◆ **EXERCISE DETAILS**: Copy every record word for word. Pictures are not part of the copy.

::::::::

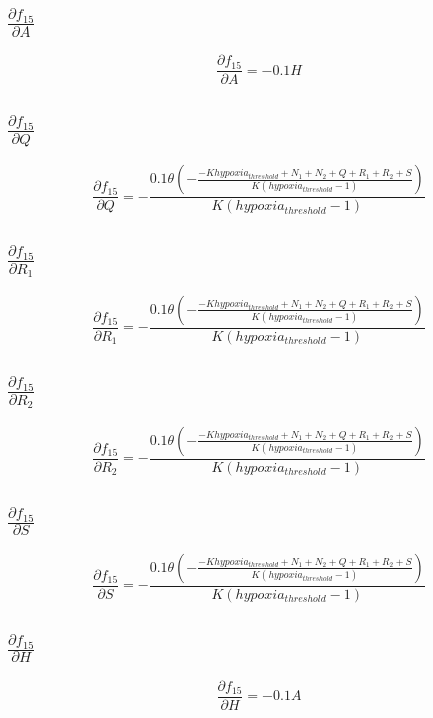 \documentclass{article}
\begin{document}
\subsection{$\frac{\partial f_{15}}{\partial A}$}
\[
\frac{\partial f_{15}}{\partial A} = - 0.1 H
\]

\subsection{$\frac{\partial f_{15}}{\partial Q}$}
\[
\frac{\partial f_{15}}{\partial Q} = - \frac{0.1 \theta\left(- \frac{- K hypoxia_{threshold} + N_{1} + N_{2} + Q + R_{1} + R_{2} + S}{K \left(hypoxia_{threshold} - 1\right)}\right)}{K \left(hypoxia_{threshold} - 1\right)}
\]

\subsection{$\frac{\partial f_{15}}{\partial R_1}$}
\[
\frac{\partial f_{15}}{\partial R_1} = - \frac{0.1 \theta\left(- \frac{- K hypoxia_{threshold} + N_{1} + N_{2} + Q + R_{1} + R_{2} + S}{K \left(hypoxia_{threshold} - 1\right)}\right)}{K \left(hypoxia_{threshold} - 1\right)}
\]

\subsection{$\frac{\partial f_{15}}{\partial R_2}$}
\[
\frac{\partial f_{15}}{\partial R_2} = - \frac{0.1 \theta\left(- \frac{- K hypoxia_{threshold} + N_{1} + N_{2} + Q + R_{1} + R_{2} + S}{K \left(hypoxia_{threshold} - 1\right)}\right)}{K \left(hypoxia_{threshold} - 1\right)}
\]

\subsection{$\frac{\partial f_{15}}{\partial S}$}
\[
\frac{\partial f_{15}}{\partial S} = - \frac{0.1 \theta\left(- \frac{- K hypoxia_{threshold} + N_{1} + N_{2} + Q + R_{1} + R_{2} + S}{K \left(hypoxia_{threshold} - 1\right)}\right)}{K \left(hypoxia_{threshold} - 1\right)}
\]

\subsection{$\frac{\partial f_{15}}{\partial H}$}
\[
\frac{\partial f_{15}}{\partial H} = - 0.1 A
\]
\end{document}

::::::::

◆ **WORKED SOLUTION**:
 \documentclass{article}
\begin{document}
\subsection{$\frac{\partial f_{15}}{\partial A}$}
\[
\frac{\partial f_{15}}{\partial A} = - 0.1 H
\]

\subsection{$\frac{\partial f_{15}}{\partial Q}$}
\[
\frac{\partial f_{15}}{\partial Q} = - \frac{0.1 \theta\left(- \frac{- K hypoxia_{threshold} + N_{1} + N_{2} + Q + R_{1} + R_{2} + S}{K \left(hypoxia_{threshold} - 1\right)}\right)}{K \left(hypoxia_{threshold} - 1\right)}
\]

\subsection{$\frac{\partial f_{15}}{\partial R_1}$}
\[
\frac{\partial f_{15}}{\partial R_1} = - \frac{0.1 \theta\left(- \frac{- K hypoxia_{threshold} + N_{1} + N_{2} + Q + R_{1} + R_{2} + S}{K \left(hypoxia_{threshold} - 1\right)}\right)}{K \left(hypoxia_{threshold} - 1\right)}
\]

\subsection{$\frac{\partial f_{15}}{\partial R_2}$}
\[
\frac{\partial f_{15}}{\partial R_2} = - \frac{0.1 \theta\left(- \frac{- K hypoxia_{threshold} + N_{1} + N_{2} + Q + R_{1} + R_{2} + S}{K \left(hypoxia_{threshold} - 1\right)}\right)}{K \left(hypoxia_{threshold} - 1\right)}
\]

\subsection{$\frac{\partial f_{15}}{\partial S}$}
\[
\frac{\partial f_{15}}{\partial S} = - \frac{0.1 \theta\left(- \frac{- K hypoxia_{threshold} + N_{1} + N_{2} + Q + R_{1} + R_{2} + S}{K \left(hypoxia_{threshold} - 1\right)}\right)}{K \left(hypoxia_{threshold} - 1\right)}
\]

\subsection{$\frac{\partial f_{15}}{\partial H}$}
\[
\frac{\partial f_{15}}{\partial H} = - 0.1 A
\]
\end{document}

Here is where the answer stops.